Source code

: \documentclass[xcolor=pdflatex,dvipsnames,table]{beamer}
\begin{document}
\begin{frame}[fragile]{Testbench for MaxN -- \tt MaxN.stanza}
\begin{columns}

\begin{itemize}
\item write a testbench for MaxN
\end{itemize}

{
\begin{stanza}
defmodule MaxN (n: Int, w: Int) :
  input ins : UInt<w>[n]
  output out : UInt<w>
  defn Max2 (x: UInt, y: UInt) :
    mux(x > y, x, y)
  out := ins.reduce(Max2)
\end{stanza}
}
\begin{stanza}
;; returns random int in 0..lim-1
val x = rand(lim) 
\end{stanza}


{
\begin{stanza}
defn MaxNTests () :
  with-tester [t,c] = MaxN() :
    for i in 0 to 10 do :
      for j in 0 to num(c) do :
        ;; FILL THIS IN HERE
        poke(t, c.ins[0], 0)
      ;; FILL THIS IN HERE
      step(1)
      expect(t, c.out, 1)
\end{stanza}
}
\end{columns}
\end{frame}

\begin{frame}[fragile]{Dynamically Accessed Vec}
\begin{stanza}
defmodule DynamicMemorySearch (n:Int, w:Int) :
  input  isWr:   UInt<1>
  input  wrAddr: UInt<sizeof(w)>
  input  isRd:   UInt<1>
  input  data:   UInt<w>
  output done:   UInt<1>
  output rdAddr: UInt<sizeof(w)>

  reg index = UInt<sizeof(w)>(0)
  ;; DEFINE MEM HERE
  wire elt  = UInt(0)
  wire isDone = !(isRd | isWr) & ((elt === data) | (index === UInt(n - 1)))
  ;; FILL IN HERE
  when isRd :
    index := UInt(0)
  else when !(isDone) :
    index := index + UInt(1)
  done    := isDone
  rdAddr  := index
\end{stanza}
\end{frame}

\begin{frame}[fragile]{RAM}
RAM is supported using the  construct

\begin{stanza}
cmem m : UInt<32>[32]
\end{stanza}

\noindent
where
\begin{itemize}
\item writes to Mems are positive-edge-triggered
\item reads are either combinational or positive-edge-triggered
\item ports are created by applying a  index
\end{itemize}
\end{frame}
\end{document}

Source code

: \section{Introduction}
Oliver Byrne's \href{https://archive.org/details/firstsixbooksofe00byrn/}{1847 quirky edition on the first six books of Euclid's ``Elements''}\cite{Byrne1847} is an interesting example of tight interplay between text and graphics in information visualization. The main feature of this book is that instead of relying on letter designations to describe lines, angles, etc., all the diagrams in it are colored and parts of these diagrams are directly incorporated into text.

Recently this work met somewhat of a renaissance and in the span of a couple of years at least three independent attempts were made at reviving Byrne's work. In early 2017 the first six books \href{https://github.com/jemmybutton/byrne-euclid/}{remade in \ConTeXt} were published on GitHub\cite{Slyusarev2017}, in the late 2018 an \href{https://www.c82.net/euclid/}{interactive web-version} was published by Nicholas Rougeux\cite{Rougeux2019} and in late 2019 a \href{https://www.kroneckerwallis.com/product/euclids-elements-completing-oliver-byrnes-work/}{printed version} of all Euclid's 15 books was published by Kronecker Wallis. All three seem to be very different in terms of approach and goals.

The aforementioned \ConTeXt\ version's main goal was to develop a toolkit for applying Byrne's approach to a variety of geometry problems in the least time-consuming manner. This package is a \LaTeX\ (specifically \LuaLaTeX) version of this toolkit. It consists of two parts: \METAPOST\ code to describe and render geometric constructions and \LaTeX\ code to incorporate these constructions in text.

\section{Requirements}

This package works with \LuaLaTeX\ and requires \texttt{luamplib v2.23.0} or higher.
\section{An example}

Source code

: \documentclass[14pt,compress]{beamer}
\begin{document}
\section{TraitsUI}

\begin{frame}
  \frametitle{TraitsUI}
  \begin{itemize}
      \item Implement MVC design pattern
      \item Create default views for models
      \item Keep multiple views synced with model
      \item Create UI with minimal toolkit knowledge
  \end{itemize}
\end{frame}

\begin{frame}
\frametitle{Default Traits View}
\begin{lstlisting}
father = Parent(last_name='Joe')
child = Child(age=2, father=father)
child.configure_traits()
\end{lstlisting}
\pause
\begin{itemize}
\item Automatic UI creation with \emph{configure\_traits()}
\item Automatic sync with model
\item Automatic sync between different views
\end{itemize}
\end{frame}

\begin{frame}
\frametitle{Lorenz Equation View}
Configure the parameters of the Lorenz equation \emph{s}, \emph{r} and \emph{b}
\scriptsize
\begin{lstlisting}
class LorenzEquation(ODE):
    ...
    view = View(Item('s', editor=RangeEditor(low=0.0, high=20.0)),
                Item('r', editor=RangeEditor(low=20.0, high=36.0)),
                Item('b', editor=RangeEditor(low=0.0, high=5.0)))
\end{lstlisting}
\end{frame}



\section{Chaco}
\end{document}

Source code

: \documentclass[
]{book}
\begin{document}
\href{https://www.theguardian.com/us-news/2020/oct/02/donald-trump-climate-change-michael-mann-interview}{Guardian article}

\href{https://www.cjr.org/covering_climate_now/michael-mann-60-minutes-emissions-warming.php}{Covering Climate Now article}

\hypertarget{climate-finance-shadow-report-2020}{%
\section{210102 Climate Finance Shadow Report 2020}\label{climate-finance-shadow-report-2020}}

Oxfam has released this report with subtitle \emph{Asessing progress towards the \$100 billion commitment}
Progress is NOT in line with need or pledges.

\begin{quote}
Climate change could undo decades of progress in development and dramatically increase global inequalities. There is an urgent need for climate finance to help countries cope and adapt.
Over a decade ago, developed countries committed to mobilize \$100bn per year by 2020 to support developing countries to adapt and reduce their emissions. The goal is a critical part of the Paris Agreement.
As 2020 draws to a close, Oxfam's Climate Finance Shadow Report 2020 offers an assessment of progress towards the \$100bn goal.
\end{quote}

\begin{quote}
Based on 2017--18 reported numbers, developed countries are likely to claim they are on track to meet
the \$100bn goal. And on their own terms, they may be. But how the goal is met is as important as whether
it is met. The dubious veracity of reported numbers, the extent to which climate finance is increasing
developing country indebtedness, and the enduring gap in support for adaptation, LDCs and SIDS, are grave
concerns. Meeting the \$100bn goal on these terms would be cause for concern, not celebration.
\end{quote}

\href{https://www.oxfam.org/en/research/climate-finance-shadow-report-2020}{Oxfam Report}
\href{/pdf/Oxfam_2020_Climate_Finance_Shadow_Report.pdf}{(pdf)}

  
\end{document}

* * * * * * * * *

# About this task:
Whenever a line of the data includes "views", copy that line.

# Expected answer:
      \item Create default views for models
      \item Keep multiple views synced with model
\item Automatic sync between different views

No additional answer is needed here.